### [EXERCISE DESCRIPTION]
What you output must be the exact lines from the first line of the data through the one holding "Man kann zeigen, dass", with no pictures.

▼

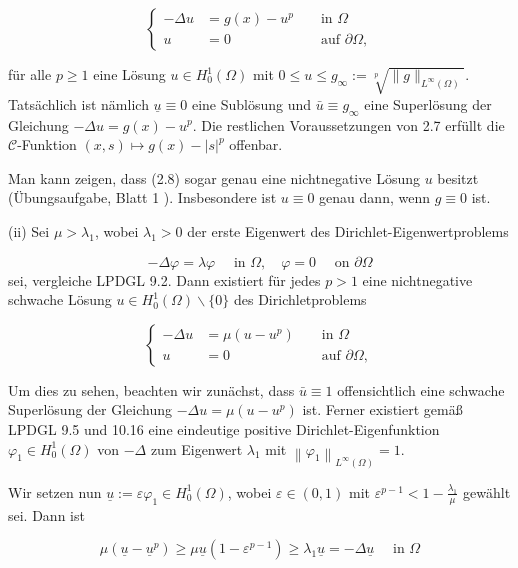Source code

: \documentclass[10pt, letterpaper]{article}
\begin{document}
$$
\left\{\begin{aligned}
-\Delta u & =g(x)-u^{p} & & \text { in } \Omega \\
u & =0 & & \text { auf } \partial \Omega,
\end{aligned}\right.
$$

für alle $p \geq 1$ eine Lösung $u \in H_{0}^{1}(\Omega)$ mit $0 \leq u \leq g_{\infty}:=\sqrt[p]{\|g\|_{L^{\infty}(\Omega)}}$. Tatsächlich ist nämlich $\underline{u} \equiv 0$ eine Sublösung und $\bar{u} \equiv g_{\infty}$ eine Superlösung der Gleichung $-\Delta u=g(x)-u^{p}$. Die restlichen Voraussetzungen von 2.7 erfüllt die $\mathcal{C}$-Funktion $(x, s) \mapsto g(x)-|s|^{p}$ offenbar.

Man kann zeigen, dass (2.8) sogar genau eine nichtnegative Lösung $u$ besitzt (Übungsaufgabe, Blatt 1 ). Insbesondere ist $u \equiv 0$ genau dann, wenn $g \equiv 0$ ist.

(ii) Sei $\mu>\lambda_{1}$, wobei $\lambda_{1}>0$ der erste Eigenwert des Dirichlet-Eigenwertproblems

$$
-\Delta \varphi=\lambda \varphi \quad \text { in } \Omega, \quad \varphi=0 \quad \text { on } \partial \Omega
$$
sei, vergleiche LPDGL 9.2. Dann existiert für jedes $p>1$ eine nichtnegative schwache Lösung $u \in H_{0}^{1}(\Omega) \backslash\{0\}$ des Dirichletproblems

$$
\left\{\begin{aligned}
-\Delta u & =\mu\left(u-u^{p}\right) & & \text { in } \Omega \\
u & =0 & & \text { auf } \partial \Omega,
\end{aligned}\right.
$$

Um dies zu sehen, beachten wir zunächst, dass $\bar{u} \equiv 1$ offensichtlich eine schwache Superlösung der Gleichung $-\Delta u=\mu\left(u-u^{p}\right)$ ist. Ferner existiert gemäß LPDGL 9.5 und 10.16 eine eindeutige positive Dirichlet-Eigenfunktion $\varphi_{1} \in H_{0}^{1}(\Omega)$ von $-\Delta$ zum Eigenwert $\lambda_{1}$ mit $\left\|\varphi_{1}\right\|_{L^{\infty}(\Omega)}=1$.

Wir setzen nun $\underline{u}:=\varepsilon \varphi_{1} \in H_{0}^{1}(\Omega)$, wobei $\varepsilon \in(0,1)$ mit $\varepsilon^{p-1}<1-\frac{\lambda_{1}}{\mu}$ gewählt sei. Dann ist

$$
\mu\left(\underline{u}-\underline{u}^{p}\right) \geq \mu \underline{u}\left(1-\varepsilon^{p-1}\right) \geq \lambda_{1} \underline{u}=-\Delta \underline{u} \quad \text { in } \Omega
$$
\end{document}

▲

### [EXERCISE RESULT]
Source code

: \documentclass[10pt, letterpaper]{article}
\begin{document}
$$
\left\{\begin{aligned}
-\Delta u & =g(x)-u^{p} & & \text { in } \Omega \\
u & =0 & & \text { auf } \partial \Omega,
\end{aligned}\right.
$$

für alle $p \geq 1$ eine Lösung $u \in H_{0}^{1}(\Omega)$ mit $0 \leq u \leq g_{\infty}:=\sqrt[p]{\|g\|_{L^{\infty}(\Omega)}}$. Tatsächlich ist nämlich $\underline{u} \equiv 0$ eine Sublösung und $\bar{u} \equiv g_{\infty}$ eine Superlösung der Gleichung $-\Delta u=g(x)-u^{p}$. Die restlichen Voraussetzungen von 2.7 erfüllt die $\mathcal{C}$-Funktion $(x, s) \mapsto g(x)-|s|^{p}$ offenbar.

Man kann zeigen, dass (2.8) sogar genau eine nichtnegative Lösung $u$ besitzt (Übungsaufgabe, Blatt 1 ). Insbesondere ist $u \equiv 0$ genau dann, wenn $g \equiv 0$ ist.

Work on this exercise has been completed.